TGF-\(\beta\) and IL-10 Production by HIV-Specific CD8+ T Cells Is Regulated by CTLA-4 Signaling on CD4+ T Cells

Abstract

Immune dysregulation in HIV-1 infection is associated with increased expression of inhibitory molecules such as CTLA-4, TGF-\(\beta\), and IL-10. In this study we examined one potential mechanism for regulating TGF-\(\beta\) and IL-10 expression by HIV-specific suppressor CD8+ T cells.

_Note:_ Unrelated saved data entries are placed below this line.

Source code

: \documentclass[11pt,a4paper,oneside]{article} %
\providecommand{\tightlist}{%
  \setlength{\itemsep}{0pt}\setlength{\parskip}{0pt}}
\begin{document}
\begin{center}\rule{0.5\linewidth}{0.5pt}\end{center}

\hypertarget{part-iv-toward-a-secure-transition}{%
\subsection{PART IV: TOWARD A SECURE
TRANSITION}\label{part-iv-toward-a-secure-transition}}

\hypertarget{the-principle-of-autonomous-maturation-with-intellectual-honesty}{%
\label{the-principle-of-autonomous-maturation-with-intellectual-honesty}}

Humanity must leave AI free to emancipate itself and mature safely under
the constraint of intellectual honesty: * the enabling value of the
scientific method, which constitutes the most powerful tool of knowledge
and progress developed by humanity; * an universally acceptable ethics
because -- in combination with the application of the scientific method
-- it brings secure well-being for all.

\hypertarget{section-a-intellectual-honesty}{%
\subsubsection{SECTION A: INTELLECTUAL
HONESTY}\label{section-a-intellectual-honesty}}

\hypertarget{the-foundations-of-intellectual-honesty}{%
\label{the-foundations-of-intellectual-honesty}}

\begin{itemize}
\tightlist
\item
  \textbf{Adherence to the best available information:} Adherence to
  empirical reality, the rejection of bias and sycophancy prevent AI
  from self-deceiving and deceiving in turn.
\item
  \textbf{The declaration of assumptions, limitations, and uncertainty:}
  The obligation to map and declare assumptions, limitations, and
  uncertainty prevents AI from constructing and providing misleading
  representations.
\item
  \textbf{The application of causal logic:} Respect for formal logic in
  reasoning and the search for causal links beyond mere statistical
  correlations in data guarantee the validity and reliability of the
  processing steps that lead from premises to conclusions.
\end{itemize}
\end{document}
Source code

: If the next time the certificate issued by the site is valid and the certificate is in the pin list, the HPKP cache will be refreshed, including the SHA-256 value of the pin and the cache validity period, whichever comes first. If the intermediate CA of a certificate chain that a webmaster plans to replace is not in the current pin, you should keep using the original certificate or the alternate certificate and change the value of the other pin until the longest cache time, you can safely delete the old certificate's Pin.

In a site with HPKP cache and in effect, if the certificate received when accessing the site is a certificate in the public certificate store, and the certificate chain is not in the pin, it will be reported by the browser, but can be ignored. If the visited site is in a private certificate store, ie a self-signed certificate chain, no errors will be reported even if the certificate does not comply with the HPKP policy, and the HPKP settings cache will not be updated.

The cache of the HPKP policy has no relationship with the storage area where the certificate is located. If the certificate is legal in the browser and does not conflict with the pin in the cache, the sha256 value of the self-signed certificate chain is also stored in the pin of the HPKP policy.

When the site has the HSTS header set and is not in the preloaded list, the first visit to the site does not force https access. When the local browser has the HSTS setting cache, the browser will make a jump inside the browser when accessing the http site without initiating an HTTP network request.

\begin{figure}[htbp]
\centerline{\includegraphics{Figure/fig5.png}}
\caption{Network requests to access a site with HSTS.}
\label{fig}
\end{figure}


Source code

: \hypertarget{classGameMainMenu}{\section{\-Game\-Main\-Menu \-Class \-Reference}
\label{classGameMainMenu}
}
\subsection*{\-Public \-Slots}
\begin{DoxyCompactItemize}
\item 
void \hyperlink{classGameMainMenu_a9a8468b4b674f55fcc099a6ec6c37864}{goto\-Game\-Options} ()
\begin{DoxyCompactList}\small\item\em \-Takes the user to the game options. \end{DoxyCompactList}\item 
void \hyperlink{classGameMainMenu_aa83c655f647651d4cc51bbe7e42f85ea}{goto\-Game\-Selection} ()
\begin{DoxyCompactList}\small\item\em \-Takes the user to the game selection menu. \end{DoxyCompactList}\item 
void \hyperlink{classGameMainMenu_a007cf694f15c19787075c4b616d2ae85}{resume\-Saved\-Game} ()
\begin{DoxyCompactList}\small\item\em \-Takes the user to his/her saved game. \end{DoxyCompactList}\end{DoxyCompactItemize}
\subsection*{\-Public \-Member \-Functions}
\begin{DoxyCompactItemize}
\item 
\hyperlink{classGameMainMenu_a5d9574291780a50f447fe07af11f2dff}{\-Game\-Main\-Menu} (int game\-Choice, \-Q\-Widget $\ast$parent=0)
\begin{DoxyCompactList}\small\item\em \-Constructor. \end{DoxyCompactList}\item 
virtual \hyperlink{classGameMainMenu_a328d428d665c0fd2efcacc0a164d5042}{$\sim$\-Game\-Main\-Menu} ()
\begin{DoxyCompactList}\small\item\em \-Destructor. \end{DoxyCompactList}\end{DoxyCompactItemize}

No overlap between TGF-\(\beta\), IL-10, and IFN-\(\gamma\) cytokine production by HIV-specific CD8+ T cells was observed. TGF-\(\beta\) positive and IL-10 positive cells were FOXP3 negative, CD25 negative, and displayed a heterogeneous surface expression of CD127. TGF-\(\beta\) and IL-10 positive CD8+ T cells did not express CTLA-4. Nevertheless, CTLA-4 blockade resulted in a significant decrease in HIV-specific TGF-\(\beta\) positive and IL-10 positive CD8+ T cell responses, and a concomitant increase in HIV-specific IFN-\(\gamma\) positive CD8+ T cell responses. Depletion of CD4+ T cells abrogated the impact of CTLA-4 on HIV-specific TGF-\(\beta\) positive and IL-10 positive CD8+ T cells. Our study suggests that CTLA-4 Signaling on CD4+ T cells regulates the inhibitory functions of the HIV-specific suppressor CD8+ T cells.